[Saved data entries]
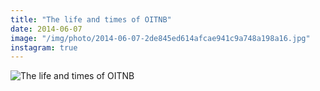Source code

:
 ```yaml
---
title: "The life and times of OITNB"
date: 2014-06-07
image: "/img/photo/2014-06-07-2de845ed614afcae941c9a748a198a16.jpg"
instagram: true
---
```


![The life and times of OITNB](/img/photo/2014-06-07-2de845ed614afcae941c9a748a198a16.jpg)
==
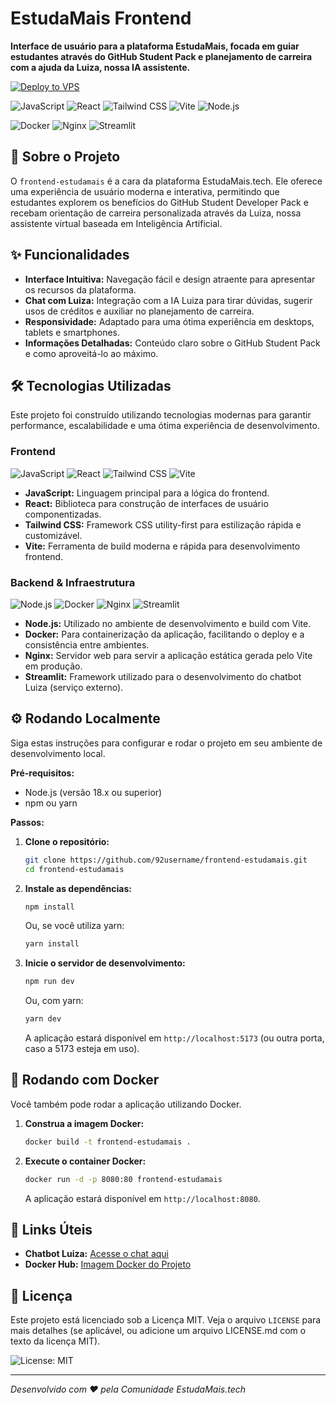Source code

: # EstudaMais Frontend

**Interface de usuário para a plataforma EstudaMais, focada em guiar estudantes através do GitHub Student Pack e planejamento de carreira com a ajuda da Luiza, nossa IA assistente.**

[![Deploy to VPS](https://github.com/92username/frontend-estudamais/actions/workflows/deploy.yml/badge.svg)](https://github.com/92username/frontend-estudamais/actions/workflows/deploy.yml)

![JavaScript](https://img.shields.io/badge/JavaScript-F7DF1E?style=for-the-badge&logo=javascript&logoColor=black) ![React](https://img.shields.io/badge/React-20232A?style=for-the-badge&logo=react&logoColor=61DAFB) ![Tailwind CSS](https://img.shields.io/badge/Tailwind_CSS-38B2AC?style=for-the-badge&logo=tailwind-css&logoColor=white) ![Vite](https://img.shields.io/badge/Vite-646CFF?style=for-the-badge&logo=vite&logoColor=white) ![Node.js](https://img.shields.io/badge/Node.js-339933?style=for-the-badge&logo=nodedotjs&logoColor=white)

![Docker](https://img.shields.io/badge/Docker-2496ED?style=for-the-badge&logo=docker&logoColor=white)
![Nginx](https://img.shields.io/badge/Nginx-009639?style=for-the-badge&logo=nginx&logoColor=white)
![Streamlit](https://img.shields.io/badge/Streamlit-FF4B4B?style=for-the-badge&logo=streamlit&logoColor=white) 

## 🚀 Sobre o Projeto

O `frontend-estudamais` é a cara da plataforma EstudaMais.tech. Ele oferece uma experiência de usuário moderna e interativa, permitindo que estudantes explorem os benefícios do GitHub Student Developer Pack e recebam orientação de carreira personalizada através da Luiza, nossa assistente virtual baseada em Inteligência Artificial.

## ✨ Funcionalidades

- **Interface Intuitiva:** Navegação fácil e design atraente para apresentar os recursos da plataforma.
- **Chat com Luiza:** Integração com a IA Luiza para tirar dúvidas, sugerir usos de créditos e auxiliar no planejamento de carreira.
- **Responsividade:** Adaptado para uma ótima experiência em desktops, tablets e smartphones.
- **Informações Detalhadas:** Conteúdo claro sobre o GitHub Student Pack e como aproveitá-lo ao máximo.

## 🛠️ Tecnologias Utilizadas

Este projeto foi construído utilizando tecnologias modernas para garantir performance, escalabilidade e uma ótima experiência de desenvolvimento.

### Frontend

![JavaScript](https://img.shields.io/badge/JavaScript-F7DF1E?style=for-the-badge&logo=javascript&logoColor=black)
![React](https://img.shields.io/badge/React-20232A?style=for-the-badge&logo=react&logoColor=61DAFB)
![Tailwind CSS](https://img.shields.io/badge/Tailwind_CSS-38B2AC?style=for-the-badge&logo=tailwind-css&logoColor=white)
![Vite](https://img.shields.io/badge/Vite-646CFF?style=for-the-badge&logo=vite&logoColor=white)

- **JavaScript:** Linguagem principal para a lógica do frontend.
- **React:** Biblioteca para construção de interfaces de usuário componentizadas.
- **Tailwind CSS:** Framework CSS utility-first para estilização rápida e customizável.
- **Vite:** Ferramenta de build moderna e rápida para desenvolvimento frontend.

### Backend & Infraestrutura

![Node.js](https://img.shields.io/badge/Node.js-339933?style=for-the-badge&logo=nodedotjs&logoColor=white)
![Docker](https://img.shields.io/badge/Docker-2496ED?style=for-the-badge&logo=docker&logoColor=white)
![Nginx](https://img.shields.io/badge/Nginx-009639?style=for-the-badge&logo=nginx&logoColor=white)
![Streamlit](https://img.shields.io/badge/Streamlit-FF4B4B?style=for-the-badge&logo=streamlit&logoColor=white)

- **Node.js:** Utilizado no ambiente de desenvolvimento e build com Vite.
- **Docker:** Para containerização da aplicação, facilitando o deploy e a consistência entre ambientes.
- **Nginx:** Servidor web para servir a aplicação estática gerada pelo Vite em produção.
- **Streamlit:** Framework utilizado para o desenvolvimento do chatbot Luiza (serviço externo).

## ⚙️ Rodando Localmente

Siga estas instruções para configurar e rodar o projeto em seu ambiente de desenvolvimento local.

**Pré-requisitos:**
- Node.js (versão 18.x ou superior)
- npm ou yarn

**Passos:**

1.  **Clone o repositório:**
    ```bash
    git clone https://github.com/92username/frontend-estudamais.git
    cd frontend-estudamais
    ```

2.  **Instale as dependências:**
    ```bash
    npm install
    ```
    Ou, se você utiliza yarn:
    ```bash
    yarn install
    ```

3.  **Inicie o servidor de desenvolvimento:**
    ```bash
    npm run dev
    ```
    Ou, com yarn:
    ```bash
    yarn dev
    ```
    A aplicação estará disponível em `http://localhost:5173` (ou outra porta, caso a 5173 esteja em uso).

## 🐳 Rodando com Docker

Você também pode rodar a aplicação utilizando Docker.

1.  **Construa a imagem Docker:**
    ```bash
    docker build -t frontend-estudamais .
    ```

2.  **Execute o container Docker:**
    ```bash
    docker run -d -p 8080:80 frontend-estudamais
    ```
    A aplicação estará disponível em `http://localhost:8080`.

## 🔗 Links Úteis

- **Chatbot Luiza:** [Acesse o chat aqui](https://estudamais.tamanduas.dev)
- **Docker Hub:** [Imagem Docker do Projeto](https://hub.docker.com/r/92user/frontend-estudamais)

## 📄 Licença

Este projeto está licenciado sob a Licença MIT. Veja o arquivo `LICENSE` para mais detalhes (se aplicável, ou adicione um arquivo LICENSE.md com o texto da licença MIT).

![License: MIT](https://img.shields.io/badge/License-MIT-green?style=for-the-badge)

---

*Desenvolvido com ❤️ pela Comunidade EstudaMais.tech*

• [Instructions for the task] Scan the records above for the lines holding "Este projeto foi" and "- **Tailwind CSS:**". Transcribe those two and every line between them word for word, and no others.

• [Answer to this task]
Este projeto foi construído utilizando tecnologias modernas para garantir performance, escalabilidade e uma ótima experiência de desenvolvimento.

### Frontend

![JavaScript](https://img.shields.io/badge/JavaScript-F7DF1E?style=for-the-badge&logo=javascript&logoColor=black)
![React](https://img.shields.io/badge/React-20232A?style=for-the-badge&logo=react&logoColor=61DAFB)
![Tailwind CSS](https://img.shields.io/badge/Tailwind_CSS-38B2AC?style=for-the-badge&logo=tailwind-css&logoColor=white)
![Vite](https://img.shields.io/badge/Vite-646CFF?style=for-the-badge&logo=vite&logoColor=white)

- **JavaScript:** Linguagem principal para a lógica do frontend.
- **React:** Biblioteca para construção de interfaces de usuário componentizadas.
- **Tailwind CSS:** Framework CSS utility-first para estilização rápida e customizável.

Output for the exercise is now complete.